米国経済予想外の堅調の背景に移民の急増
過剰流動性は解消も移民増加が米国経済を支える
米連邦準備制度理事会(FRB)は、年内に利下げを開始する可能性を示唆している。ただし、米国経済は依然として、安定を維持しており、現状ではその利下げも、景気浮揚を狙った措置というよりもインフレ率の低下に応じた予防的措置の域を出ていない。 FRBによる大幅な利上げが思ったほど景気抑制効果を発揮してこなかった理由の一つは、コロナ問題を受けた異例の積極財政政策、金融緩和策の影響、と考えられる。これらの施策がマネーを大幅に増加させたことが、金融引き締め効果を減じてきた面があるだろう。
しかし、M2の名目GDP比は、昨年末頃には過去のトレンド上に戻ってきており、過剰流動性の状況は概ね解消されたと考えられる(図表1)。この点から、この先については、金融引き締めの効果が顕在化しやすい可能性があるだろう。
そして、もう一つ考えられる要因は、移民の増加である。米国への移民の増加は、働き手の増加と消費者の増加という、需要・供給の両面から経済活動を活性化させる。米国の人口に占める外国人(海外生まれ)の比率は、コロナ問題発生後に一時低下したがその後に急速に高まり、最新の2024年2月には18.2%に達している(図表2)。
移民増加で2023年の米国成長率は+0.33%押し上げられたと試算
コロナ問題を受けて、国内での出生率低下と移民の流入鈍化の双方から、人口増加率は大きく下振れた。人口増加率はコロナ問題発生後に前年比で+0.5%を下回った後、足もとでは+1.0%程度へと、2倍以上の水準まで回復している(図表3)。しかし、外国人を除く人口の増加率は一貫して低迷が続き、最新2024年2月には前年同月比-0.2%とマイナスとなっている。米国民の合計特殊出生率(1人の女性が生涯に産む子どもの平均的な数)は2021年で1.7と、人口を一定に維持する約2.1の水準を下回っている。

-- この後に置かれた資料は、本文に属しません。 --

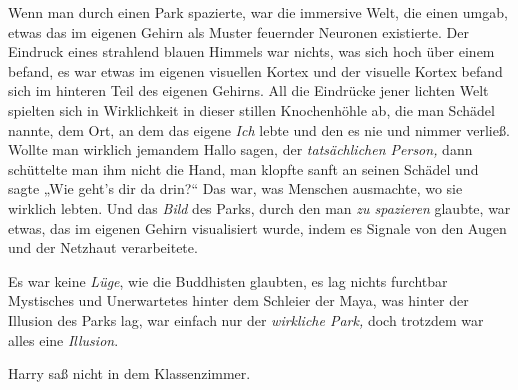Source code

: Wenn man durch einen Park spazierte, war die immersive Welt, die einen umgab, etwas das im eigenen Gehirn als Muster feuernder Neuronen existierte. Der Eindruck eines strahlend blauen Himmels war nichts, was sich hoch über einem befand, es war etwas im eigenen visuellen Kortex und der visuelle Kortex befand sich im hinteren Teil des eigenen Gehirns. All die Eindrücke jener lichten Welt spielten sich in Wirklichkeit in dieser stillen Knochenhöhle ab, die man Schädel nannte, dem Ort, an dem das eigene \emph{Ich} lebte und den es nie und nimmer verließ. Wollte man wirklich jemandem Hallo sagen, der \emph{tatsächlichen Person,} dann schüttelte man ihm nicht die Hand, man klopfte sanft an seinen Schädel und sagte „Wie geht’s dir da drin?“ Das war, was Menschen ausmachte, wo sie wirklich lebten. Und das \emph{Bild} des Parks, durch den man \emph{zu spazieren} glaubte, war etwas, das im eigenen Gehirn visualisiert wurde, indem es Signale von den Augen und der Netzhaut verarbeitete.

Es war keine \emph{Lüge}, wie die Buddhisten glaubten, es lag nichts furchtbar Mystisches und Unerwartetes hinter dem Schleier der Maya, was hinter der Illusion des Parks lag, war einfach nur der \emph{wirkliche Park,} doch trotzdem war alles eine \emph{Illusion}.

Harry saß nicht in dem Klassenzimmer.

それでも人口が増加を続けているのは、移民の流入が続いているためだ。 2023年の外国人人口の増加率は前年比+3.3%に達したが、それによって2023年の米国の実質GDP成長率は+0.33%押し上げられた計算となる(コブ=ダグラス型生産関数を想定し、労働分配率は厚生労働省の2016年~2020年の試算値57.3%として計算)。